> [Activity] Would you retype the entries from the first line to the line bearing "couchapp generate firefox-android-website-testing-stats", both included, leaving out every picture?

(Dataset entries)

□ □ □ □ □

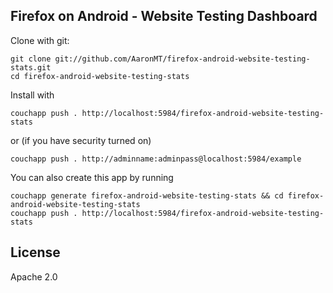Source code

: ## Firefox on Android - Website Testing Dashboard

Clone with git:

    git clone git://github.com/AaronMT/firefox-android-website-testing-stats.git
    cd firefox-android-website-testing-stats

Install with 
    
    couchapp push . http://localhost:5984/firefox-android-website-testing-stats

or (if you have security turned on)

    couchapp push . http://adminname:adminpass@localhost:5984/example
  
You can also create this app by running

    couchapp generate firefox-android-website-testing-stats && cd firefox-android-website-testing-stats
    couchapp push . http://localhost:5984/firefox-android-website-testing-stats

## License

Apache 2.0
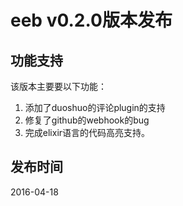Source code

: # eeb v0.2.0版本发布

## 功能支持
该版本主要要以下功能：
1. 添加了duoshuo的评论plugin的支持  
2. 修复了github的webhook的bug  
3. 完成elixir语言的代码高亮支持。

## 发布时间
2016-04-18
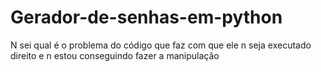 # Gerador-de-senhas-em-python
N sei qual é o problema do código que faz com que ele n seja executado direito e n estou conseguindo fazer a manipulação 
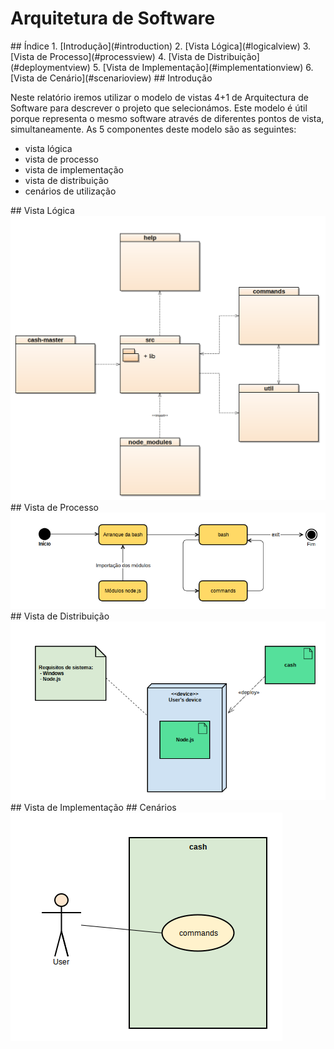 # Arquitetura de Software

<a name="index"/>
## Índice
1. [Introdução](#introduction)
2. [Vista Lógica](#logicalview)
3. [Vista de Processo](#processview)
4. [Vista de Distribuição](#deploymentview)
5. [Vista de Implementação](#implementationview)
6. [Vista de Cenário](#scenarioview)

<a name="introduction"/>
## Introdução

Neste relatório iremos utilizar o modelo de vistas 4+1 de Arquitectura de Software para descrever o projeto que selecionámos. Este modelo é útil porque representa o mesmo software através de diferentes pontos de vista, simultaneamente. As 5 componentes deste modelo são as seguintes:
 - vista lógica
 - vista de processo
 - vista de implementação
 - vista de distribuição
 - cenários de utilização




<a name="logicalview"/>
## Vista Lógica
<img src="views/Logicalview.png" />

<a name="processview"/>
## Vista de Processo
<img src="views/ProcessView.png" />

<a name="deploymentview"/>
## Vista de Distribuição
<img src="views/deploymentview.png" />

<a name="implementationview"/>
## Vista de Implementação

<a name="scenarioview"/>
## Cenários
<img src ="views/ScenarioView.png" />

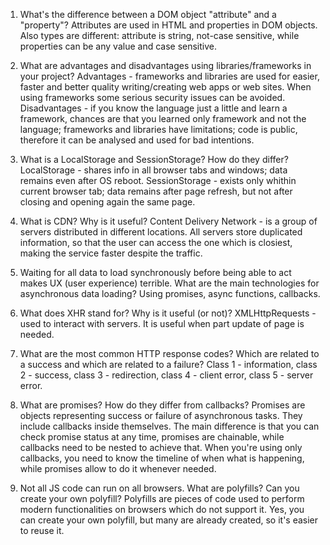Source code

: 1. What's the difference between a DOM object "attribute" and a "property"?
   Attributes are used in HTML and properties in DOM objects. Also types are different: attribute is string, not-case sensitive, while properties can be any value and case sensitive.

2. What are advantages and disadvantages using libraries/frameworks in your project?
   Advantages - frameworks and libraries are used for easier, faster and better quality writing/creating web apps or web sites. When using frameworks some serious security issues can be avoided.
   Disadvantages - if you know the language just a little and learn a framework, chances are that you learned only framework and not the language; frameworks and libraries have limitations; code is public, therefore it can be analysed and used for bad intentions.

3. What is a LocalStorage and SessionStorage? How do they differ?
   LocalStorage - shares info in all browser tabs and windows; data remains even after OS reboot.
   SessionStorage - exists only whithin current browser tab; data remains after page refresh, but not after closing and opening again the same page.

4. What is CDN? Why is it useful?
   Content Delivery Network - is a group of servers distributed in different locations. All servers store duplicated information, so that the user can access the one which is closiest, making the service faster despite the traffic.

5. Waiting for all data to load synchronously before being able to act makes UX (user experience) terrible. What are the main technologies for asynchronous data loading?
   Using promises, async functions, callbacks.

6. What does XHR stand for? Why is it useful (or not)?
   XMLHttpRequests - used to interact with servers. It is useful when part update of page is needed.

7. What are the most common HTTP response codes? Which are related to a success and which are related to a failure?
   Class 1 - information, class 2 - success, class 3 - redirection, class 4 - client error, class 5 - server error.

8. What are promises? How do they differ from callbacks?
   Promises are objects representing success or failure of asynchronous tasks. They include callbacks inside themselves. The main difference is that you can check promise status at any time, promises are chainable, while callbacks need to be nested to achieve that. When you're using only callbacks, you need to know the timeline of when what is happening, while promises allow to do it whenever needed.

9. Not all JS code can run on all browsers. What are polyfills? Can you create your own polyfill?
   Polyfills are pieces of code used to perform modern functionalities on browsers which do not support it. Yes, you can create your own polyfill, but many are already created, so it's easier to reuse it.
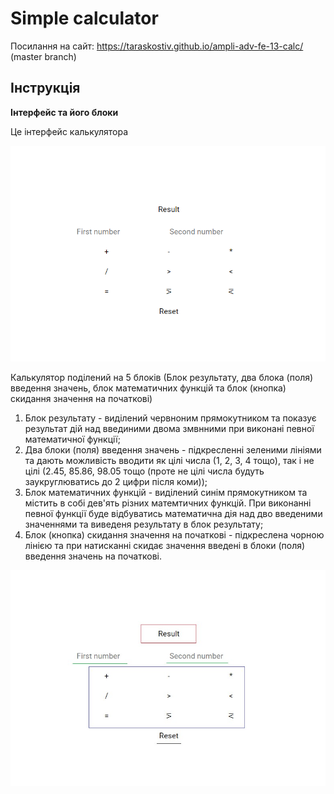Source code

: # Simple calculator

Посилання на сайт: https://taraskostiv.github.io/ampli-adv-fe-13-calc/ (master branch)

## Інструкція

**Інтерфейс та його блоки**

Це інтерфейс калькулятора

![interface](\img\readme\interface.png)

Калькулятор поділений на 5 блоків (Блок результату, два блока (поля) введення значень, блок математичних функцій та блок (кнопка) скидання значення на початкові)

1. Блок результату - виділений червноним прямокутником та показує результат дій над введиними двома змвнними при виконані певної математичної функції;
2. Два блоки (поля) введення значень - підкресленні зеленими лініями та дають можливість вводити як цілі числа (1, 2, 3, 4 тощо), так і не цілі (2.45, 85.86, 98.05 тощо (проте не цілі числа будуть заукруглюватись до 2 цифри після коми));
3. Блок математичних функцій - виділений синім прямокутником та містить в собі дев'ять різних матемтичних функцій. При виконанні певної функції буде відбуватись математична дія над дво введеними значеннями та виведеня результату в блок результату;
4. Блок (кнопка) скидання значення на початкові - підкреслена чорною лінією та при натисканні скидає значення введені в блоки (поля) введення значень на початкові.

![interface-explanation](\img\readme\interface-explanation.jpg)
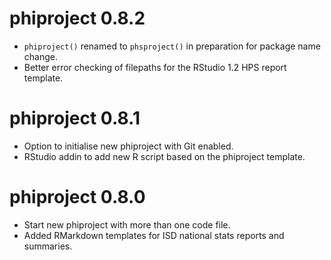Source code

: # phiproject 0.8.2

* `phiproject()` renamed to `phsproject()` in preparation for package name change.
* Better error checking of filepaths for the RStudio 1.2 HPS report template.

# phiproject 0.8.1

* Option to initialise new phiproject with Git enabled.
* RStudio addin to add new R script based on the phiproject template.

# phiproject 0.8.0

* Start new phiproject with more than one code file.
* Added RMarkdown templates for ISD national stats reports and summaries.
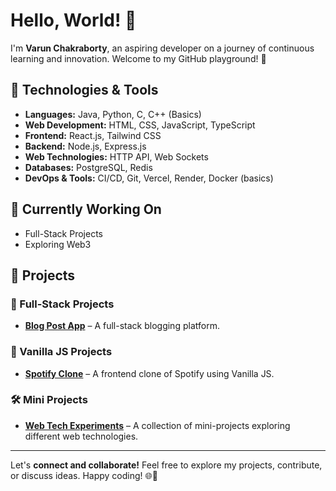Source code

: # Hello, World! 👋

I'm **Varun Chakraborty**, an aspiring developer on a journey of continuous learning and innovation. Welcome to my GitHub playground! 🚀

## 🔧 Technologies & Tools  
- **Languages:** Java, Python, C, C++ (Basics)  
- **Web Development:** HTML, CSS, JavaScript, TypeScript  
- **Frontend:** React.js, Tailwind CSS  
- **Backend:** Node.js, Express.js
- **Web Technologies:** HTTP API, Web Sockets
- **Databases:** PostgreSQL, Redis  
- **DevOps & Tools:** CI/CD, Git, Vercel, Render, Docker (basics)  

## 🌱 Currently Working On  
- Full-Stack Projects  
- Exploring Web3

## 🚀 Projects  

### 🔹 Full-Stack Projects  
- [**Blog Post App**](https://github.com/Varun-Chakraborty/blog-post) – A full-stack blogging platform.  

### 🎥 Vanilla JS Projects  
- [**Spotify Clone**](https://github.com/Varun-Chakraborty/project-spotify-clone) – A frontend clone of Spotify using Vanilla JS.  

### 🛠 Mini Projects  
- [**Web Tech Experiments**](https://github.com/Varun-Chakraborty/mini-projects) – A collection of mini-projects exploring different web technologies.  

---  

Let's **connect and collaborate!** Feel free to explore my projects, contribute, or discuss ideas. Happy coding! 🌐🚀
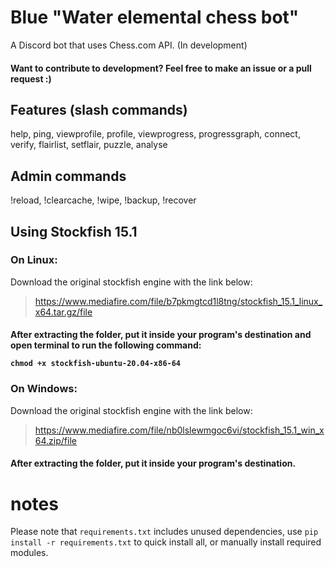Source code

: # Blue "Water elemental chess bot"
A Discord bot that uses Chess.com API. (In development)

<h4>Want to contribute to development? Feel free to make an issue or a pull request :)</h4>

## Features (slash commands)

help, ping, viewprofile, profile, viewprogress, progressgraph, connect, verify, flairlist, setflair, puzzle, analyse

## Admin commands

!reload, !clearcache, !wipe, !backup, !recover

## Using Stockfish 15.1

### On Linux:

Download the original stockfish engine with the link below:

> https://www.mediafire.com/file/b7pkmgtcd1l8tng/stockfish_15.1_linux_x64.tar.gz/file

<h4>After extracting the folder, put it inside your program's destination and open terminal to run the following command:

`chmod +x stockfish-ubuntu-20.04-x86-64`</h4>

### On Windows:

Download the original stockfish engine with the link below:

> https://www.mediafire.com/file/nb0lslewmgoc6vi/stockfish_15.1_win_x64.zip/file

<h4>After extracting the folder, put it inside your program's destination.</h4>

# notes

Please note that `requirements.txt` includes unused dependencies, use `pip install -r requirements.txt` to quick install all, or manually install required modules.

□ □ □ □ □

> [Solution below]
Source code

: ## Firefox on Android - Website Testing Dashboard

Clone with git:

    git clone git://github.com/AaronMT/firefox-android-website-testing-stats.git
    cd firefox-android-website-testing-stats

Install with 
    
    couchapp push . http://localhost:5984/firefox-android-website-testing-stats

or (if you have security turned on)

    couchapp push . http://adminname:adminpass@localhost:5984/example
  
You can also create this app by running

    couchapp generate firefox-android-website-testing-stats && cd firefox-android-website-testing-stats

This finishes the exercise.